Related: [PODCAST] Brent Tollman – How To Sell More Using Story Telling And Video

5Health Constraints

The simple act of getting to a medical healthcare professional or doctor is often out of reach for many Africans. The connection of doctors to patients in a remote and digital context can remove this barrier. While the commercial model won’t work in Africa, given its price points, iCouch.me is a Web app that pairs users with healthcare professionals who typically charge between $65 and $90 for 50 minutes of video chat time.

A solution like this would disrupt the entire value chain through partnerships with companies, hospitals, and insurance companies.

6Banking Constraints

The lack of banking infrastructure has seen disruptive mobile banking solutions launch across Africa. Most notable is mPesa in Kenya and EVP Plus in Somalia, but more start-ups are entering financial services with disruptive innovations. Why does this matter?

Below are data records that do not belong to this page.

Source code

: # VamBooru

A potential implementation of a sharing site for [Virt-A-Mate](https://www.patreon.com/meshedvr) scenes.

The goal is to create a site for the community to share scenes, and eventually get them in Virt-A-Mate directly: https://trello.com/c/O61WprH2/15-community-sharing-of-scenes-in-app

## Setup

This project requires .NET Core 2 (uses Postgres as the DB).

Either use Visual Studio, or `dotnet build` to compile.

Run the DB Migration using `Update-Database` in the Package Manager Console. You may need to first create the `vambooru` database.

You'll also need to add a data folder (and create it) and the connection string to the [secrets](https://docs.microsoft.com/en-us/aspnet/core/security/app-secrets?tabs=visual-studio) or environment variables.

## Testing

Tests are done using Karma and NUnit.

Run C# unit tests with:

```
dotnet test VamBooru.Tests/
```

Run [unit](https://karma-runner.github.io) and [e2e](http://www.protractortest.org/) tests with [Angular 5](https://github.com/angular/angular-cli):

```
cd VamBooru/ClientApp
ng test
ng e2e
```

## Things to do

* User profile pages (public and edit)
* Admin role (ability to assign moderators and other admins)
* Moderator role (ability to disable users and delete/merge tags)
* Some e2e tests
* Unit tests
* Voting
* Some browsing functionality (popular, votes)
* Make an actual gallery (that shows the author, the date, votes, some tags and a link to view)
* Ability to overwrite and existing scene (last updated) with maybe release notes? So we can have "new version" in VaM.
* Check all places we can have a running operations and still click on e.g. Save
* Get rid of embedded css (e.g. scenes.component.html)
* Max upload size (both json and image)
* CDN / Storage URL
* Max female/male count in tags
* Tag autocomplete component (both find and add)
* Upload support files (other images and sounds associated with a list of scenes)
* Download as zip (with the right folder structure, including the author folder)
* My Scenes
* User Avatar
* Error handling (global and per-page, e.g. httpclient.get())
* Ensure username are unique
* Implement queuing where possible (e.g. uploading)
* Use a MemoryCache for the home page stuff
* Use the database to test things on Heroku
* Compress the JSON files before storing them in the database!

Access to affordable financial services is linked to increasing economic growth, reducing income disparities, and alleviating poverty. But in most emerging markets, access is limited by high fees, product constraints, and lack of trust. The Barclays Accelerator start-up, GetWala, is on a mission to bring digital banking solutions to emerging markets.

7Funding Constraints

For many start-ups and small businesses in emerging markets, the lack of funding is often a primary barrier to growth. The rise of crowdfunding and social funding has solved the funding dilemma of many start-ups. But the emerging opportunity lies with the traditional institutions and today’s modern disruptive companies. Barclay’s Africa has recently launched its own accelerator and is in the process of opening up its business model to disruptive innovators. Even WeChat Africa has announced its own seed fund for promising mobile start-ups.

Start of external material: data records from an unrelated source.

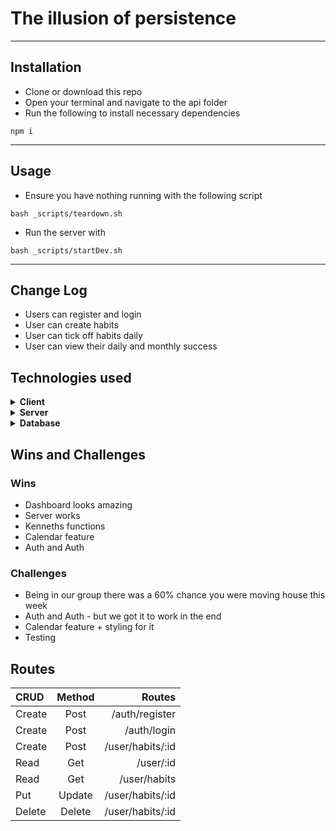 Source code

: # The illusion of persistence
---

## Installation
- Clone or download this repo
- Open your terminal and navigate to the api folder
- Run the following to install necessary dependencies
```
npm i
```
---
## Usage

- Ensure you have nothing running with the following script 
```
bash _scripts/teardown.sh
```
- Run the server with
```
bash _scripts/startDev.sh
```
---
## Change Log

- Users can register and login
- User can create habits
- User can tick off habits daily
- User can view their daily and monthly success

## Technologies used

<details>
  <summary><b>Client</b></summary>
  
  
  - HTML
  - CSS
  - JavaScript
  - [NPM](https://www.npmjs.com/)
    - [concurrently](https://www.npmjs.com/package/concurrently)
    - [watchify](https://www.npmjs.com/package/watchify)
    - [jest](https://www.npmjs.com/package/jest)
    - [jwt-decode](https://www.npmjs.com/package/jwt-decode)

</details>

<details>
  <summary><b>Server</b></summary>

- [Docker](https://www.docker.com/)
- [NodeJs](https://nodejs.org/en/)
- [NPM](https://www.npmjs.com/)

  - [express](https://www.npmjs.com/package/express)
  - [cors](https://www.npmjs.com/package/cors)
  - [jsonwebtoken](https://www.npmjs.com/package/jsonwebtoken)
  - [pg](https://www.npmjs.com/package/pg)
  - [bcrypt](https://www.npmjs.com/package/bcrypt)
  - [jest](https://www.npmjs.com/package/jest)
  - [supertest](https://www.npmjs.com/package/supertest)
  - [nodemon](https://www.npmjs.com/package/nodemon)

</details>

<details>
  <summary><b>Database</b></summary>

- [Docker](https://www.docker.com/)
- [PostgreSQL](https://www.postgresql.org/)
  
  </details>

## Wins and Challenges

### Wins
  - Dashboard looks amazing
  - Server works
  - Kenneths functions
  - Calendar feature
  - Auth and Auth

### Challenges
  
  - Being in our group there was a 60% chance you were moving house this week
  - Auth and Auth - but we got it to work in the end
  - Calendar feature + styling for it
  - Testing
</details>

## Routes

| CRUD      | Method | Routes |
| :---        |    :----:   |          ---: |
| Create      | Post       | /auth/register  |
| Create   | Post        | /auth/login      |
| Create      | Post       | /user/habits/:id  |
| Read      | Get      | /user/:id   |
| Read   | Get       | /user/habits      |
| Put   | Update       | /user/habits/:id|
| Delete      | Delete       | /user/habits/:id   |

Future-proof your business

Disruptive companies that put innovation at the heart of their culture are future-proofing their businesses, and the importance of culture generally increases in proportion to the competition in the market.

Success and profit are largely dependent on the right culture mix. Spotting constrained consumption is just the first step towards realising a disruptive ambition and a pre-cursor to creating a dent in the world as we know it.